村の暮らしがそれをきっかけに変わることはなかった。巨大な肉の塊を手に入れてあの冬の飢えをしのぎ、巨大な骨のいくつかからいくばくかの蓄えを得たが、それは変化ではなく復元。海に奪われたものを、海から多少奪い返したに過ぎない。人は戻ってこない。

 彼は成長した。背が伸び、腕は太くなり、いつしか少年の域を脱しようとしていた。戦争が彼を呼ぶ前に終わったことを、人は喜んだ。その中に両親はいなかった。

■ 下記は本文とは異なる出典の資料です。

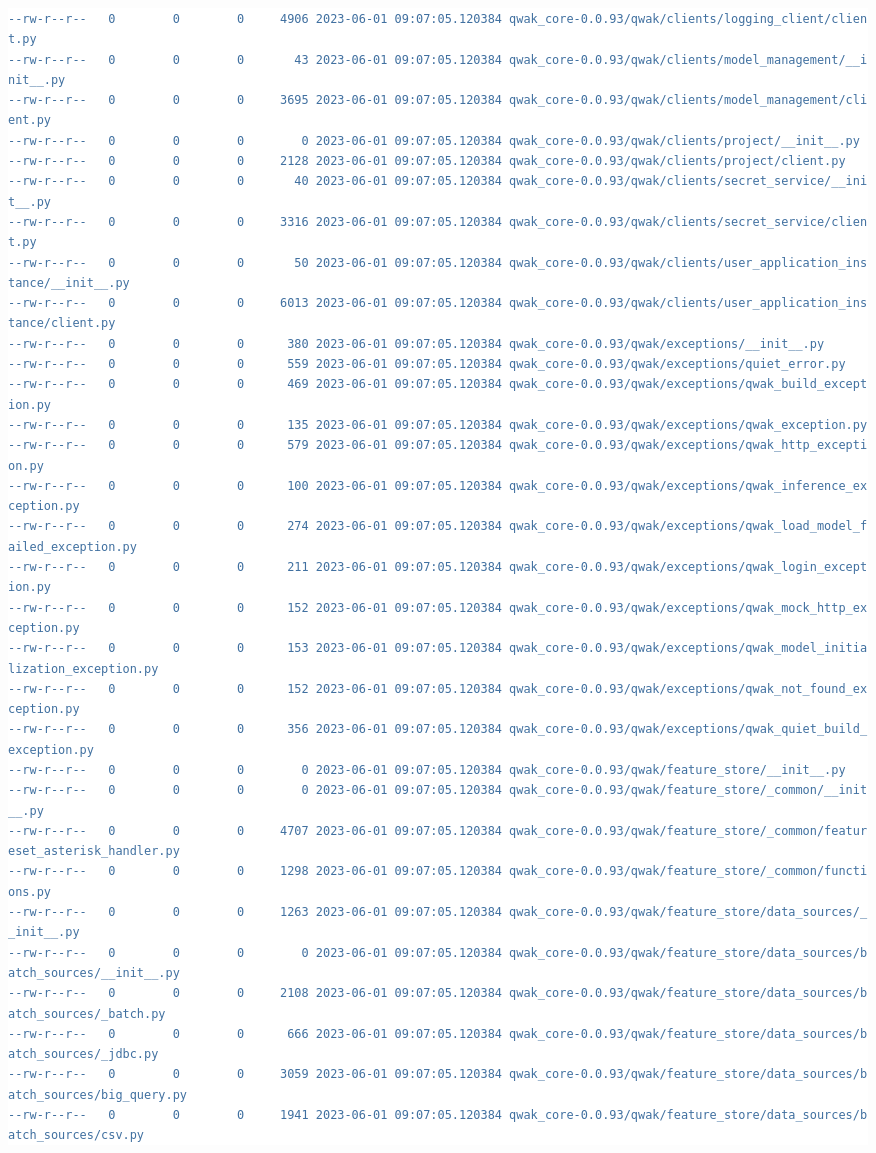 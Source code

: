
 ```diff
--rw-r--r--   0        0        0     4906 2023-06-01 09:07:05.120384 qwak_core-0.0.93/qwak/clients/logging_client/client.py
--rw-r--r--   0        0        0       43 2023-06-01 09:07:05.120384 qwak_core-0.0.93/qwak/clients/model_management/__init__.py
--rw-r--r--   0        0        0     3695 2023-06-01 09:07:05.120384 qwak_core-0.0.93/qwak/clients/model_management/client.py
--rw-r--r--   0        0        0        0 2023-06-01 09:07:05.120384 qwak_core-0.0.93/qwak/clients/project/__init__.py
--rw-r--r--   0        0        0     2128 2023-06-01 09:07:05.120384 qwak_core-0.0.93/qwak/clients/project/client.py
--rw-r--r--   0        0        0       40 2023-06-01 09:07:05.120384 qwak_core-0.0.93/qwak/clients/secret_service/__init__.py
--rw-r--r--   0        0        0     3316 2023-06-01 09:07:05.120384 qwak_core-0.0.93/qwak/clients/secret_service/client.py
--rw-r--r--   0        0        0       50 2023-06-01 09:07:05.120384 qwak_core-0.0.93/qwak/clients/user_application_instance/__init__.py
--rw-r--r--   0        0        0     6013 2023-06-01 09:07:05.120384 qwak_core-0.0.93/qwak/clients/user_application_instance/client.py
--rw-r--r--   0        0        0      380 2023-06-01 09:07:05.120384 qwak_core-0.0.93/qwak/exceptions/__init__.py
--rw-r--r--   0        0        0      559 2023-06-01 09:07:05.120384 qwak_core-0.0.93/qwak/exceptions/quiet_error.py
--rw-r--r--   0        0        0      469 2023-06-01 09:07:05.120384 qwak_core-0.0.93/qwak/exceptions/qwak_build_exception.py
--rw-r--r--   0        0        0      135 2023-06-01 09:07:05.120384 qwak_core-0.0.93/qwak/exceptions/qwak_exception.py
--rw-r--r--   0        0        0      579 2023-06-01 09:07:05.120384 qwak_core-0.0.93/qwak/exceptions/qwak_http_exception.py
--rw-r--r--   0        0        0      100 2023-06-01 09:07:05.120384 qwak_core-0.0.93/qwak/exceptions/qwak_inference_exception.py
--rw-r--r--   0        0        0      274 2023-06-01 09:07:05.120384 qwak_core-0.0.93/qwak/exceptions/qwak_load_model_failed_exception.py
--rw-r--r--   0        0        0      211 2023-06-01 09:07:05.120384 qwak_core-0.0.93/qwak/exceptions/qwak_login_exception.py
--rw-r--r--   0        0        0      152 2023-06-01 09:07:05.120384 qwak_core-0.0.93/qwak/exceptions/qwak_mock_http_exception.py
--rw-r--r--   0        0        0      153 2023-06-01 09:07:05.120384 qwak_core-0.0.93/qwak/exceptions/qwak_model_initialization_exception.py
--rw-r--r--   0        0        0      152 2023-06-01 09:07:05.120384 qwak_core-0.0.93/qwak/exceptions/qwak_not_found_exception.py
--rw-r--r--   0        0        0      356 2023-06-01 09:07:05.120384 qwak_core-0.0.93/qwak/exceptions/qwak_quiet_build_exception.py
--rw-r--r--   0        0        0        0 2023-06-01 09:07:05.120384 qwak_core-0.0.93/qwak/feature_store/__init__.py
--rw-r--r--   0        0        0        0 2023-06-01 09:07:05.120384 qwak_core-0.0.93/qwak/feature_store/_common/__init__.py
--rw-r--r--   0        0        0     4707 2023-06-01 09:07:05.120384 qwak_core-0.0.93/qwak/feature_store/_common/featureset_asterisk_handler.py
--rw-r--r--   0        0        0     1298 2023-06-01 09:07:05.120384 qwak_core-0.0.93/qwak/feature_store/_common/functions.py
--rw-r--r--   0        0        0     1263 2023-06-01 09:07:05.120384 qwak_core-0.0.93/qwak/feature_store/data_sources/__init__.py
--rw-r--r--   0        0        0        0 2023-06-01 09:07:05.120384 qwak_core-0.0.93/qwak/feature_store/data_sources/batch_sources/__init__.py
--rw-r--r--   0        0        0     2108 2023-06-01 09:07:05.120384 qwak_core-0.0.93/qwak/feature_store/data_sources/batch_sources/_batch.py
--rw-r--r--   0        0        0      666 2023-06-01 09:07:05.120384 qwak_core-0.0.93/qwak/feature_store/data_sources/batch_sources/_jdbc.py
--rw-r--r--   0        0        0     3059 2023-06-01 09:07:05.120384 qwak_core-0.0.93/qwak/feature_store/data_sources/batch_sources/big_query.py
--rw-r--r--   0        0        0     1941 2023-06-01 09:07:05.120384 qwak_core-0.0.93/qwak/feature_store/data_sources/batch_sources/csv.py
```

 彼は村の翁の元に身を寄せ、その若さに似つかわしくない日々を淡々と送った。



「よかったんでしょうか」

後ろを振り返り振り返り、彼は───大人未満の少年は、夜を歩む。女人の手を引いて、すこし急ぎ足で。月はなく、ひそかに歩む2人の影を隠してくれている。波の音はまだ小さく、しかし潮の匂いは既に濃い。

「大丈夫。わたくしの頼みですし」

気丈そうな瞳と視線があった。青い目。海の色。目鼻さえ定かではない暗闇で、なぜかその強い意志を感じることはできた。貴人の眼。

 彼は諦めて息をついた。少なくとも明日、翁には怒られることだろう。しかしここで引き下がることも、このひとには許されまい。この、眼には。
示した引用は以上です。